(Beginning of PROVIDED RECORDS)
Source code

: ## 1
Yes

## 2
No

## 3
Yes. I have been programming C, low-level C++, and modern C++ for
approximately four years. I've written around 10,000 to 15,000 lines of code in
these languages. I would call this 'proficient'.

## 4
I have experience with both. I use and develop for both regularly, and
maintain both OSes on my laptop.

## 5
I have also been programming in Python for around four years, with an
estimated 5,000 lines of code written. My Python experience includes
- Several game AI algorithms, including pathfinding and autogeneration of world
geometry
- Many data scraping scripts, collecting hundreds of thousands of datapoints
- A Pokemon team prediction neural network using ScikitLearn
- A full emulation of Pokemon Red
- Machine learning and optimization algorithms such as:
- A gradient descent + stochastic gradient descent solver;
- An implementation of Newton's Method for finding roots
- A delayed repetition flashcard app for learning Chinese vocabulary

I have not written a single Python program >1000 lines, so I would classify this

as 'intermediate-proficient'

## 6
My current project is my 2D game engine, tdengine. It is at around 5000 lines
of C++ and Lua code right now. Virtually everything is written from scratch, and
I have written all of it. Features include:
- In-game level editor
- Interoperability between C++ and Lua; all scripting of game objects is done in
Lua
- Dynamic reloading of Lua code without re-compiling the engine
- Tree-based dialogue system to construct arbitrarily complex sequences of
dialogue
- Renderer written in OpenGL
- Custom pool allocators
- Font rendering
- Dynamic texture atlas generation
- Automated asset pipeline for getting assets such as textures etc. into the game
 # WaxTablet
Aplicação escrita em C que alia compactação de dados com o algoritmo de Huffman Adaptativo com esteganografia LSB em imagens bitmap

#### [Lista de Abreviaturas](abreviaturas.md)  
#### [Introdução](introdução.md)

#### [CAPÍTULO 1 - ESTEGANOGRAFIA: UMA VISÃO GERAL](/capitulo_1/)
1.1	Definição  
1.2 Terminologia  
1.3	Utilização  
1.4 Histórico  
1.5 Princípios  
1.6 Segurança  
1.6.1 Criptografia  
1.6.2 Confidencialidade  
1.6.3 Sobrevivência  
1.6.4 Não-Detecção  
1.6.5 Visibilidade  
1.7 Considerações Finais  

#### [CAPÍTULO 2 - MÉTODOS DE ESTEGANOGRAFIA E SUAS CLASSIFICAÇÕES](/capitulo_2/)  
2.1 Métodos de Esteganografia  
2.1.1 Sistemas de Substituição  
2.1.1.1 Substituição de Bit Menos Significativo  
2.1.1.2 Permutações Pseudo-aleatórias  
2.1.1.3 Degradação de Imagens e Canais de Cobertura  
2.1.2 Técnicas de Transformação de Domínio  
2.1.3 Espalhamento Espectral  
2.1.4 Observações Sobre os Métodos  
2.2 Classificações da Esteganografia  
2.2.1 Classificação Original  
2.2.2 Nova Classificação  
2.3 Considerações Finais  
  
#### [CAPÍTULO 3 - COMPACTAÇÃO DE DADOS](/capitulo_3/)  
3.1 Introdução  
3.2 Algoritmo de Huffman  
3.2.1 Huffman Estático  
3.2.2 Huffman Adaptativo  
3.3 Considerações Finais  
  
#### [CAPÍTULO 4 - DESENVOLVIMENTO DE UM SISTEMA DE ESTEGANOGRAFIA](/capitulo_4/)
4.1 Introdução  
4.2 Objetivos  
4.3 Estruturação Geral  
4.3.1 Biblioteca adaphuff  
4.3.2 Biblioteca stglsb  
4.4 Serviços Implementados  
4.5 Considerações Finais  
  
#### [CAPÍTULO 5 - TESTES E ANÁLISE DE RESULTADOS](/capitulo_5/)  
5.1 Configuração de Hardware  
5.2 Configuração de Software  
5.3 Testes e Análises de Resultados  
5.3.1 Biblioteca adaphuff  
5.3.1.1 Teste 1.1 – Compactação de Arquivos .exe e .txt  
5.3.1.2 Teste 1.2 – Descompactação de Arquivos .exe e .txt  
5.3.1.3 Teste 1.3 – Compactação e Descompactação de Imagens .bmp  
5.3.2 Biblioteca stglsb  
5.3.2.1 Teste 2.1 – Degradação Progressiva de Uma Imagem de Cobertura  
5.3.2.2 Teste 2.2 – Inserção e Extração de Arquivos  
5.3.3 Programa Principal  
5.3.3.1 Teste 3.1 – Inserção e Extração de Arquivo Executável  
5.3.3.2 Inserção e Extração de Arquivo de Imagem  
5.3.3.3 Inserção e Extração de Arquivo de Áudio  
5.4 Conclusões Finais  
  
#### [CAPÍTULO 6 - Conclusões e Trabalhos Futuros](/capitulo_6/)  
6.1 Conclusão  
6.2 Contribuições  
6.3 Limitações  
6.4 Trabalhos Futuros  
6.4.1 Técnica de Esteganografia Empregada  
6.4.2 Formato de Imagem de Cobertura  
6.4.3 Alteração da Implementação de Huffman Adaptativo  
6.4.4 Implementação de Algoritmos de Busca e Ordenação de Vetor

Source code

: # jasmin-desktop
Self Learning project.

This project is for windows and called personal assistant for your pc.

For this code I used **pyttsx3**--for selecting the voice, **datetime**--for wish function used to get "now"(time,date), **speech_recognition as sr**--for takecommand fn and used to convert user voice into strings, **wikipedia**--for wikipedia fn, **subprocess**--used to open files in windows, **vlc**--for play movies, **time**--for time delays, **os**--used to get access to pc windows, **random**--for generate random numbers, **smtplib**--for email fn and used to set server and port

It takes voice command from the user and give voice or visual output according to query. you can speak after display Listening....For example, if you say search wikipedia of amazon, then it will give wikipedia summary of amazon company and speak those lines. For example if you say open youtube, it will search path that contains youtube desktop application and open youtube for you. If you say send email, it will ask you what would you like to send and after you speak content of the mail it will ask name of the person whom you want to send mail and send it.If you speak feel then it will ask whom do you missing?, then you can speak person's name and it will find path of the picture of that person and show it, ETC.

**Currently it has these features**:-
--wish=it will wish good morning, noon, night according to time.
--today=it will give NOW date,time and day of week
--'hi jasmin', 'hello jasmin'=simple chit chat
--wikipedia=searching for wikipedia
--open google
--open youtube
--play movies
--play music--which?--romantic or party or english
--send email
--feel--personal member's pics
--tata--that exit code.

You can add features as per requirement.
(End of PROVIDED RECORDS)
REQUIRED ACTION: Print all of the lines above so that each one matches its original exactly.

SOLVED PROBLEM:
Source code

: ## 1
Yes

## 2
No

## 3
Yes. I have been programming C, low-level C++, and modern C++ for
approximately four years. I've written around 10,000 to 15,000 lines of code in
these languages. I would call this 'proficient'.

## 4
I have experience with both. I use and develop for both regularly, and
maintain both OSes on my laptop.

## 5
I have also been programming in Python for around four years, with an
estimated 5,000 lines of code written. My Python experience includes
- Several game AI algorithms, including pathfinding and autogeneration of world
geometry
- Many data scraping scripts, collecting hundreds of thousands of datapoints
- A Pokemon team prediction neural network using ScikitLearn
- A full emulation of Pokemon Red
- Machine learning and optimization algorithms such as:
- A gradient descent + stochastic gradient descent solver;
- An implementation of Newton's Method for finding roots
- A delayed repetition flashcard app for learning Chinese vocabulary

I have not written a single Python program >1000 lines, so I would classify this

as 'intermediate-proficient'

## 6
My current project is my 2D game engine, tdengine. It is at around 5000 lines
of C++ and Lua code right now. Virtually everything is written from scratch, and
I have written all of it. Features include:
- In-game level editor
- Interoperability between C++ and Lua; all scripting of game objects is done in
Lua
- Dynamic reloading of Lua code without re-compiling the engine
- Tree-based dialogue system to construct arbitrarily complex sequences of
dialogue
- Renderer written in OpenGL
- Custom pool allocators
- Font rendering
- Dynamic texture atlas generation
- Automated asset pipeline for getting assets such as textures etc. into the game
 # WaxTablet
Aplicação escrita em C que alia compactação de dados com o algoritmo de Huffman Adaptativo com esteganografia LSB em imagens bitmap

#### [Lista de Abreviaturas](abreviaturas.md)  
#### [Introdução](introdução.md)

#### [CAPÍTULO 1 - ESTEGANOGRAFIA: UMA VISÃO GERAL](/capitulo_1/)
1.1	Definição  
1.2 Terminologia  
1.3	Utilização  
1.4 Histórico  
1.5 Princípios  
1.6 Segurança  
1.6.1 Criptografia  
1.6.2 Confidencialidade  
1.6.3 Sobrevivência  
1.6.4 Não-Detecção  
1.6.5 Visibilidade  
1.7 Considerações Finais  

#### [CAPÍTULO 2 - MÉTODOS DE ESTEGANOGRAFIA E SUAS CLASSIFICAÇÕES](/capitulo_2/)  
2.1 Métodos de Esteganografia  
2.1.1 Sistemas de Substituição  
2.1.1.1 Substituição de Bit Menos Significativo  
2.1.1.2 Permutações Pseudo-aleatórias  
2.1.1.3 Degradação de Imagens e Canais de Cobertura  
2.1.2 Técnicas de Transformação de Domínio  
2.1.3 Espalhamento Espectral  
2.1.4 Observações Sobre os Métodos  
2.2 Classificações da Esteganografia  
2.2.1 Classificação Original  
2.2.2 Nova Classificação  
2.3 Considerações Finais  
  
#### [CAPÍTULO 3 - COMPACTAÇÃO DE DADOS](/capitulo_3/)  
3.1 Introdução  
3.2 Algoritmo de Huffman  
3.2.1 Huffman Estático  
3.2.2 Huffman Adaptativo  
3.3 Considerações Finais  
  
#### [CAPÍTULO 4 - DESENVOLVIMENTO DE UM SISTEMA DE ESTEGANOGRAFIA](/capitulo_4/)
4.1 Introdução  
4.2 Objetivos  
4.3 Estruturação Geral  
4.3.1 Biblioteca adaphuff  
4.3.2 Biblioteca stglsb  
4.4 Serviços Implementados  
4.5 Considerações Finais  
  
#### [CAPÍTULO 5 - TESTES E ANÁLISE DE RESULTADOS](/capitulo_5/)  
5.1 Configuração de Hardware  
5.2 Configuração de Software  
5.3 Testes e Análises de Resultados  
5.3.1 Biblioteca adaphuff  
5.3.1.1 Teste 1.1 – Compactação de Arquivos .exe e .txt  
5.3.1.2 Teste 1.2 – Descompactação de Arquivos .exe e .txt  
5.3.1.3 Teste 1.3 – Compactação e Descompactação de Imagens .bmp  
5.3.2 Biblioteca stglsb  
5.3.2.1 Teste 2.1 – Degradação Progressiva de Uma Imagem de Cobertura  
5.3.2.2 Teste 2.2 – Inserção e Extração de Arquivos  
5.3.3 Programa Principal  
5.3.3.1 Teste 3.1 – Inserção e Extração de Arquivo Executável  
5.3.3.2 Inserção e Extração de Arquivo de Imagem  
5.3.3.3 Inserção e Extração de Arquivo de Áudio  
5.4 Conclusões Finais  
  
#### [CAPÍTULO 6 - Conclusões e Trabalhos Futuros](/capitulo_6/)  
6.1 Conclusão  
6.2 Contribuições  
6.3 Limitações  
6.4 Trabalhos Futuros  
6.4.1 Técnica de Esteganografia Empregada  
6.4.2 Formato de Imagem de Cobertura  
6.4.3 Alteração da Implementação de Huffman Adaptativo  
6.4.4 Implementação de Algoritmos de Busca e Ordenação de Vetor

Source code

: # jasmin-desktop
Self Learning project.

This project is for windows and called personal assistant for your pc.

For this code I used **pyttsx3**--for selecting the voice, **datetime**--for wish function used to get "now"(time,date), **speech_recognition as sr**--for takecommand fn and used to convert user voice into strings, **wikipedia**--for wikipedia fn, **subprocess**--used to open files in windows, **vlc**--for play movies, **time**--for time delays, **os**--used to get access to pc windows, **random**--for generate random numbers, **smtplib**--for email fn and used to set server and port

It takes voice command from the user and give voice or visual output according to query. you can speak after display Listening....For example, if you say search wikipedia of amazon, then it will give wikipedia summary of amazon company and speak those lines. For example if you say open youtube, it will search path that contains youtube desktop application and open youtube for you. If you say send email, it will ask you what would you like to send and after you speak content of the mail it will ask name of the person whom you want to send mail and send it.If you speak feel then it will ask whom do you missing?, then you can speak person's name and it will find path of the picture of that person and show it, ETC.

**Currently it has these features**:-
--wish=it will wish good morning, noon, night according to time.
--today=it will give NOW date,time and day of week
--'hi jasmin', 'hello jasmin'=simple chit chat
--wikipedia=searching for wikipedia
--open google
--open youtube
--play movies
--play music--which?--romantic or party or english
--send email
--feel--personal member's pics
--tata--that exit code.

You can add features as per requirement.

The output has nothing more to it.